Suppose $H$ is a Hall subgroup of a finite group $G$. Suppose, further, that $K$ is a subgroup of $G$ such that $H$ and $K$ are permuting subgroups -- in other words, $HK = KH$. Then, $H \cap K$ is a Hall subgroup of $K$.

## Definitions used

### Hall subgroup

Further information: Hall subgroup

A subgroup $H$ of a finite group $G$ is termed a Hall subgroup if its order $|H|$ and its index $[G:H]$ are relatively prime.

## Facts used

1. Index is multiplicative
2. Lagrange's theorem
3. Product formula: This states that if $H$ and $K$ are subgroups of $G$, we have:

$|HK| = \frac{|H||K|}{|H \cap K|}$.

## Proof

Given: A finite group $G$, a Hall subgroup $H$ of $G$, a subgroup $K$ of $G$ such that $HK = KH$.
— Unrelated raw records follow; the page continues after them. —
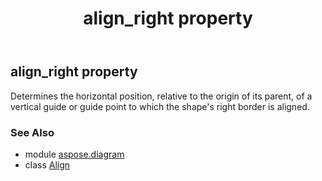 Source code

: ﻿---
title: align_right property
second_title: Aspose.Diagram for Python via .NET API References
description: 
type: docs
weight: 80
url: /python-net/aspose.diagram/align/align_right/
is_root: false
---

## align_right property


Determines the horizontal position, relative to the origin of its parent, of a vertical guide or guide point to which the shape's right border is aligned.

### See Also
* module [aspose.diagram](../../)
* class [Align](/diagram/python-net/aspose.diagram/align)

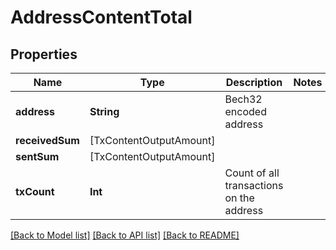 # AddressContentTotal

## Properties
Name | Type | Description | Notes
------------ | ------------- | ------------- | -------------
**address** | **String** | Bech32 encoded address | 
**receivedSum** | [TxContentOutputAmount] |  | 
**sentSum** | [TxContentOutputAmount] |  | 
**txCount** | **Int** | Count of all transactions on the address | 

[[Back to Model list]](../README.md#documentation-for-models) [[Back to API list]](../README.md#documentation-for-api-endpoints) [[Back to README]](../README.md)


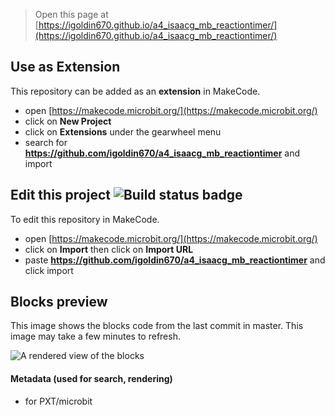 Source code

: 
> Open this page at [https://igoldin670.github.io/a4_isaacg_mb_reactiontimer/](https://igoldin670.github.io/a4_isaacg_mb_reactiontimer/)

## Use as Extension

This repository can be added as an **extension** in MakeCode.

* open [https://makecode.microbit.org/](https://makecode.microbit.org/)
* click on **New Project**
* click on **Extensions** under the gearwheel menu
* search for **https://github.com/igoldin670/a4_isaacg_mb_reactiontimer** and import

## Edit this project ![Build status badge](https://github.com/igoldin670/a4_isaacg_mb_reactiontimer/workflows/MakeCode/badge.svg)

To edit this repository in MakeCode.

* open [https://makecode.microbit.org/](https://makecode.microbit.org/)
* click on **Import** then click on **Import URL**
* paste **https://github.com/igoldin670/a4_isaacg_mb_reactiontimer** and click import

## Blocks preview

This image shows the blocks code from the last commit in master.
This image may take a few minutes to refresh.

![A rendered view of the blocks](https://github.com/igoldin670/a4_isaacg_mb_reactiontimer/raw/master/.github/makecode/blocks.png)

#### Metadata (used for search, rendering)

* for PXT/microbit
<script src="https://makecode.com/gh-pages-embed.js"></script><script>makeCodeRender("{{ site.makecode.home_url }}", "{{ site.github.owner_name }}/{{ site.github.repository_name }}");</script>
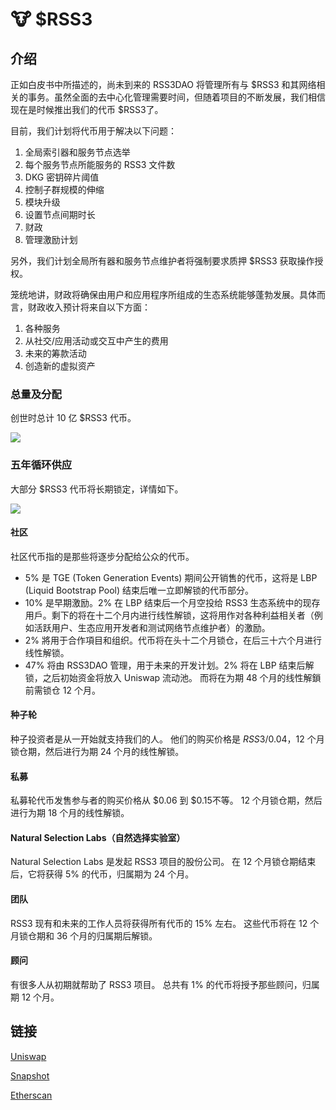 # 🐮 $RSS3

## 介绍

正如白皮书中所描述的，尚未到来的 RSS3DAO 将管理所有与 $RSS3 和其网络相关的事务。虽然全面的去中心化管理需要时间，但随着项目的不断发展，我们相信现在是时候推出我们的代币 $RSS3了。

目前，我们计划将代币用于解决以下问题：

1. 全局索引器和服务节点选举
2. 每个服务节点所能服务的 RSS3 文件数
3. DKG 密钥碎片阈值
4. 控制子群规模的伸缩
5. 模块升级
6. 设置节点间期时长
7. 财政
8. 管理激励计划

另外，我们计划全局所有器和服务节点维护者将强制要求质押 $RSS3 获取操作授权。

笼统地讲，财政将确保由用户和应用程序所组成的生态系统能够蓬勃发展。具体而言，财政收入预计将来自以下方面：

1. 各种服务
2. 从社交/应用活动或交互中产生的费用
3. 未来的筹款活动
4. 创造新的虚拟资产

### 总量及分配

创世时总计 10 亿 $RSS3 代币。

![](../images/token/token1.png)

### 五年循环供应

大部分 $RSS3 代币将长期锁定，详情如下。

![](../images/token/token2.png)

#### 社区

社区代币指的是那些将逐步分配给公众的代币。

- 5% 是 TGE (Token Generation Events) 期间公开销售的代币，这将是 LBP (Liquid Bootstrap Pool) 结束后唯一立即解锁的代币部分。
- 10% 是早期激励。2% 在 LBP 结束后一个月空投给 RSS3 生态系统中的现存用戶。剩下的将在十二个月内进行线性解锁，这将用作对各种利益相关者（例如活跃用户、生态应用开发者和测试网络节点维护者）的激励。
- 2% 將用于合作項目和组织。代币将在头十二个月锁仓，在后三十六个月进行线性解锁。
- 47% 将由 RSS3DAO 管理，用于未来的开发计划。2% 将在 LBP 结束后解锁，之后初始资金将放入 Uniswap 流动池。 而将在为期 48 个月的线性解鎖前需锁仓 12 个月。

#### 种子轮

种子投资者是从一开始就支持我们的人。 他们的购买价格是 $RSS3/$0.04，12 个月锁仓期，然后进行为期 24 个月的线性解锁。

#### 私募

私募轮代币发售参与者的购买价格从 $0.06 到 $0.15不等。 12 个月锁仓期，然后进行为期 18 个月的线性解锁。

#### Natural Selection Labs（自然选择实验室）

Natural Selection Labs 是发起 RSS3 项目的股份公司。 在 12 个月锁仓期结束后，它将获得 5% 的代币，归属期为 24 个月。

#### 团队

RSS3 现有和未来的工作人员将获得所有代币的 15% 左右。 这些代币将在 12 个月锁仓期和 36 个月的归属期后解锁。

#### 顾问

有很多人从初期就帮助了 RSS3 项目。 总共有 1% 的代币将授予那些顾问，归属期 12 个月。

## 链接

[Uniswap](https://app.uniswap.org/#/swap?inputCurrency=0xc98d64da73a6616c42117b582e832812e7b8d57f&chain=mainnet)

[Snapshot](https://snapshot.org/#/rss3.eth)

[Etherscan](https://etherscan.io/token/0xc98d64da73a6616c42117b582e832812e7b8d57f)
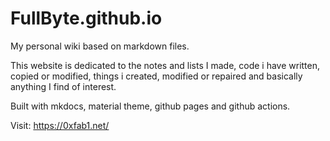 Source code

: # FullByte.github.io

My personal wiki based on markdown files.

This website is dedicated to the notes and lists I made, code i have written, copied or modified, things i created, modified or repaired and basically anything I find of interest.

Built with mkdocs, material theme, github pages and github actions.

Visit: <https://0xfab1.net/>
To prove: $H \cap K$ is Hall in $K$.

Proof: Rearranging the product formula (fact (3)) yields:

$\frac{|K|}{|H \cap K|} = \frac{|HK|}{|H|}$.

By Lagrange's theorem (fact (2)), and noting that $HK$ is a subgroup of $G$, we get:

$[K:H \cap K] = [HK:H]$.

By fact (1), we have:

$[HK:H][G:HK] = [G:H]$.

Thus, we get:

$[K:H \cap K][G:HK] = [G:H]$.

In particular, $[K:H \cap K]$ divides $[G:H]$. By Lagrange's theorem, we have that $|H \cap K|$ divides $|H|$. Since $|H|$ and $[G:H]$ are relatively prime, we obtain that $[K:H \cap K]$ and $|H \cap K|$ are relatively prime. Thus, $H \cap K$ is a Hall subgroup of $K$.